**REQUIRED WORK:** From the records below, copy every line that contains the word "perform".

** EXTRACTED DATA follows **

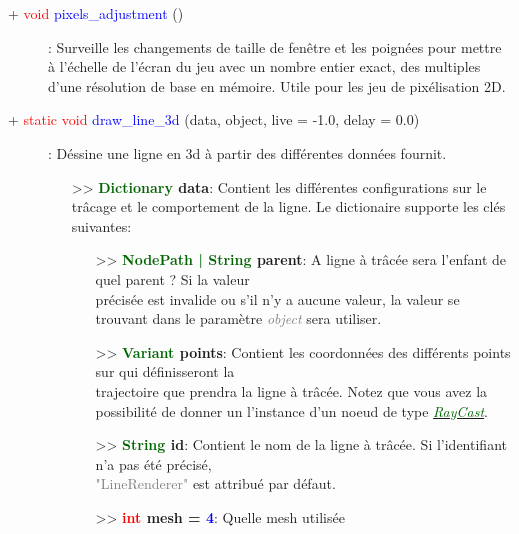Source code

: \documentclass[a4paper, 11pt]{article}
\begin{document}
	\begin{description}
		\item [+ \textcolor{red}{void} \textcolor{blue}{pixels\_adjustment} ()]: Surveille les changements 
		de taille de fenêtre et les poignées pour mettre à l'échelle de l'écran du jeu avec un nombre entier 
		exact, des multiples d'une résolution de base en mémoire. Utile pour les jeu de pixélisation 2D.\\
	\end{description}
	\begin{description}
		\item [+ \textcolor{red}{static void} \textcolor{blue}{draw\_line\_3d} (data, object, live = -1.0, 
		delay = 0.0)]: Déssine une ligne en 3d à partir des différentes données fournit.
		\begin{itemize}
			\item[>> \textbf{\textcolor{darkgreen}{Dictionary} data}:] Contient les différentes 
			configurations sur le trâcage et le comportement de la ligne. Le dictionaire supporte les clés 
			suivantes:
			\begin{itemize}
				\item[>> \textbf{\textcolor{darkgreen}{NodePath | String} parent}:] A ligne à trâcée sera
				l'enfant de quel parent ? Si la valeur \\précisée est invalide ou s'il n'y a aucune valeur,
				la valeur se trouvant dans le paramètre \textit{\textcolor{gray}{object}} sera utiliser.\\
				\item[>> \textbf{\textcolor{darkgreen}{Variant} points}:] Contient les coordonnées des 
				différents points sur qui définisseront la \\trajectoire que prendra la ligne à trâcée.
				Notez que vous avez la possibilité de donner un l'instance d'un noeud de type
				\href{https://docs.godotengine.org/en/stable/classes/class_raycast.html}
				{\textit{\textcolor{darkgreen}{RayCast}}}.\\
				\item[>> \textbf{\textcolor{darkgreen}{String} id}:] Contient le nom de la ligne à trâcée.
				Si l'identifiant n'a pas été précisé, \textcolor{gray}{\\"LineRenderer"} est attribué par
				défaut.\\
				\item[>> \textbf{\textcolor{red}{int} mesh = \textcolor{blue}{4}}:] Quelle mesh utilisée 

\end{itemize}
\end{itemize}
\end{description}
\end{document}
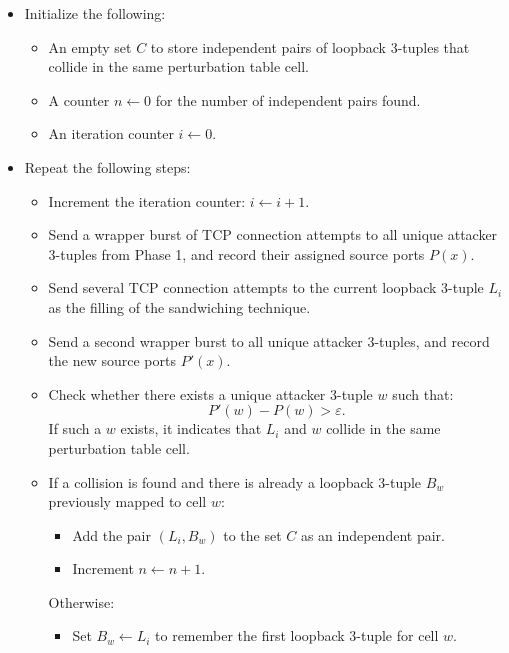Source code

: \documentclass{report}
\begin{document}
\begin{itemize}
    \item Initialize the following:
    \begin{itemize}
        \item An empty set $C$ to store independent pairs of loopback 3-tuples that collide in the same perturbation table cell.
        \item A counter $n \leftarrow 0$ for the number of independent pairs found.
        \item An iteration counter $i \leftarrow 0$.
    \end{itemize}
    
    \item Repeat the following steps:
    \begin{itemize}
        \item Increment the iteration counter: $i \leftarrow i+1$.
        
        \item Send a wrapper burst of TCP connection attempts to all unique attacker 3-tuples from Phase 1, and record their assigned source ports $P(x)$.
        
        \item Send several TCP connection attempts to the current loopback 3-tuple $L_i$ as the filling of the sandwiching technique.
        
        \item Send a second wrapper burst to all unique attacker 3-tuples, and record the new source ports $P'(x)$.
        
        \item Check whether there exists a unique attacker 3-tuple $w$ such that:
        \[
            P'(w) - P(w) > \varepsilon.
        \]
        If such a $w$ exists, it indicates that $L_i$ and $w$ collide in the same perturbation table cell.
        
        \item If a collision is found and there is already a loopback 3-tuple $B_w$ previously mapped to cell $w$:
        \begin{itemize}
            \item Add the pair $(L_i, B_w)$ to the set $C$ as an independent pair.
            \item Increment $n \leftarrow n+1$.
        \end{itemize}
        Otherwise:
        \begin{itemize}
            \item Set $B_w \leftarrow L_i$ to remember the first loopback 3-tuple for cell $w$.
        \end{itemize}
    \end{itemize}
    

\end{itemize}
\end{document}
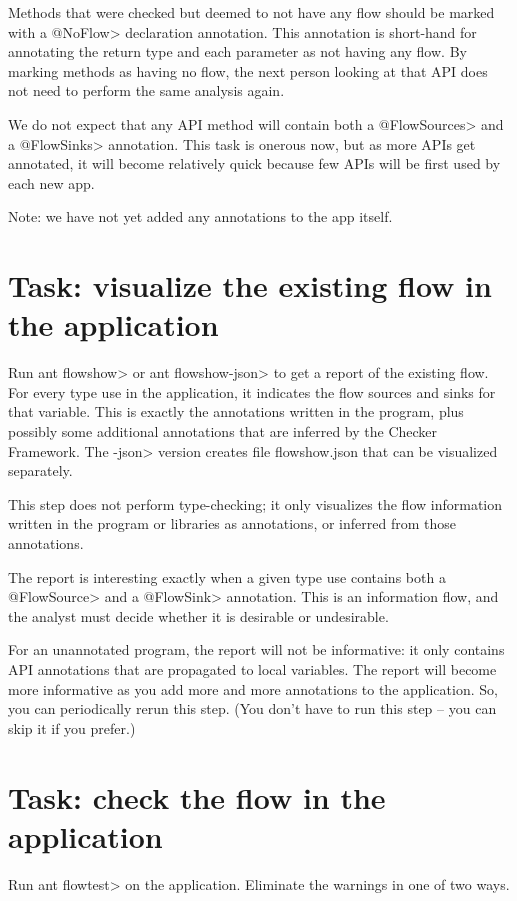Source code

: Methods that were checked but deemed to not have any flow should
be marked with a \<@NoFlow> declaration annotation.
This annotation is short-hand for annotating the return type and each
parameter as not having any flow.
By marking methods as having no flow, the next person looking at that
API does not need to perform the same analysis again.

We do not expect that any API method will contain both a \<@FlowSources>
and a \<@FlowSinks> annotation.
This task is onerous now, but as more APIs get annotated, it will
become relatively quick because few APIs will be first used by each
new app.

Note: we have not yet added any annotations to the app itself.


\section{Task: visualize the existing flow in the application}

Run \<ant flowshow> or \<ant flowshow-json> to get a report of the
existing flow.
For every type use in the application, it indicates the flow sources
and sinks for that variable. This is exactly the annotations written
in the program, plus possibly some additional annotations that are
inferred by the Checker Framework.
The \<-json> version creates file flowshow.json that can be visualized
separately.

This step does not perform type-checking; it only visualizes the flow
information written in the program or libraries as annotations, or
inferred from those annotations.

The report is interesting exactly when a given type use contains both
a \<@FlowSource> and a \<@FlowSink> annotation. This is an information flow,
and the analyst must decide whether it is desirable or undesirable.

For an unannotated program, the report will not be informative: it
only contains API annotations that are propagated to local
variables. The report will become more informative as you add more and
more annotations to the application. So, you can periodically rerun
this step. (You don't have to run this step -- you can skip it if you
prefer.)


\section{Task: check the flow in the application}

Run \<ant flowtest> on the application.
Eliminate the warnings in one of two ways.

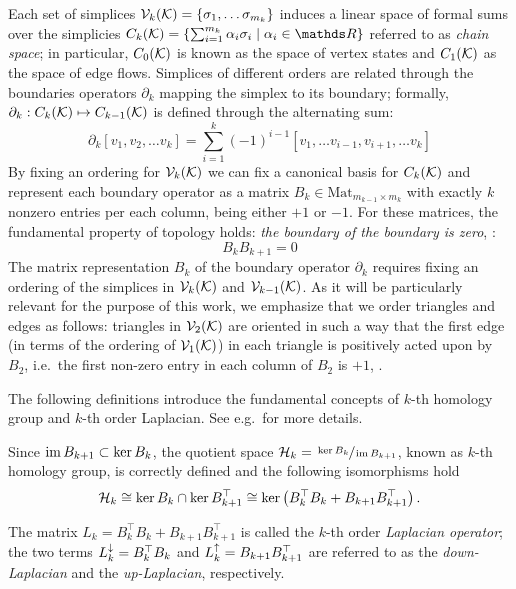 \documentclass{mynotes}
\begin{document}
Each set of simplices \( \mathcal{V}_{k}(\mathcal{K}) = \left\{ \sigma_1, \dots \sigma_{ m_k } \right\} \) induces a linear space of formal sums over the simplicies \( C_k (\mc K) = \left\{  \sum_{i=1}^{ m_k } \alpha_i \sigma_i  \mid \alpha_i \in \ds R \right\} \) referred to as \textit{chain space}; in particular,  \( C_0 ( \mathcal{K} ) \) is known as the space of vertex states and \( C_1 ( \mathcal{K} ) \) as the space of edge flows. Simplices of different orders are related through the boundaries operators \( \partial_k \) mapping the simplex to its boundary; formally, \( \partial_k : C_k ( \mathcal{K} ) \mapsto C_{k-1} ( \mathcal{K} ) \) is defined through the alternating sum:
\begin{equation*}
      \partial_k [ v_1, v_2, \ldots v_k ] = \sum_{i=1}^k (-1)^{i-1} [ v_1, \ldots v_{i-1}, v_{i+1}, \ldots v_k ] 
\end{equation*} 
By fixing an ordering for \( \mathcal{V}_{k}(\mathcal{K}) \) we can fix a canonical basis for \( C_k(\mathcal{K})\) and represent each boundary operator as a matrix  \( B_k \in \mathrm{Mat}_{ m_{k-1} \times m_k } \) with exactly \( k \) nonzero entries per each column, being either \( +1 \) or \( -1 \). For these matrices, the fundamental property of topology holds: \textit{the boundary of the boundary is zero}, {\cite[Thm.~5.7]{Lim15}}:
\begin{equation}
      \label{eq:bkbk1}
      B_k B_{k+1} = 0 
\end{equation}
The matrix representation \( B_k \) of the boundary operator \( \partial_k \) requires fixing an ordering of the simplices in \( \mathcal{V}_{k}(\mathcal{K}) \) and \( \mathcal{V}_{k-1}(\mathcal{K}) \). As it will be particularly relevant for the purpose of this work, we emphasize that we order triangles and edges as follows: triangles in \( \mathcal{V}_{2}(\mathcal{K}) \) are oriented in such a way that the first edge (in terms of the ordering of \( \mathcal{V}_{1}(\mathcal{K}) \)) in each triangle is positively acted upon by \( B_2 \), i.e.\ the first non-zero entry in each column of \(B_2 \) is \( +1 \), . 



The following definitions introduce the fundamental concepts of \(k\)-th homology group and \(k\)-th order Laplacian.  See \cite{Lim15} e.g.\ for more details. 

\begin{definition}
      Since \( \operatorname{im} B_{k+1} \subset \ker B_k \), the quotient space \( \mathcal{H}_k =  \sfrac{ \ker B_k }{ \operatorname{im} B_{k+1}} \), known as \( k\)-th homology group, is correctly defined and the following isomorphisms hold 
    \begin{equation*}
            \mathcal{H}_k \cong \ker B_k \cap \ker B_{k+1}^\top \cong \ker \left( B_k^\top B_k + B_{k+1} B_{k+1}^\top \right).
      \end{equation*}

      The matrix \( L_k = B_k^\top B_k + B_{k+1} B_{k+1}^\top \) is called the \(k\)-th order \emph{Laplacian operator}; the two terms \( L_{k}^{\downarrow} =  B_k^\top B_k \) and \( L_{k}^{\uparrow} = B_{k+1} B_{k+1}^\top \) are referred to as the \emph{down-Laplacian} and the \emph{up-Laplacian}, respectively.
\end{definition}
\end{document}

** End of EXTRACTED DATA **

**FINAL ANSWER:**
API does not need to perform the same analysis again.
This step does not perform type-checking; it only visualizes the flow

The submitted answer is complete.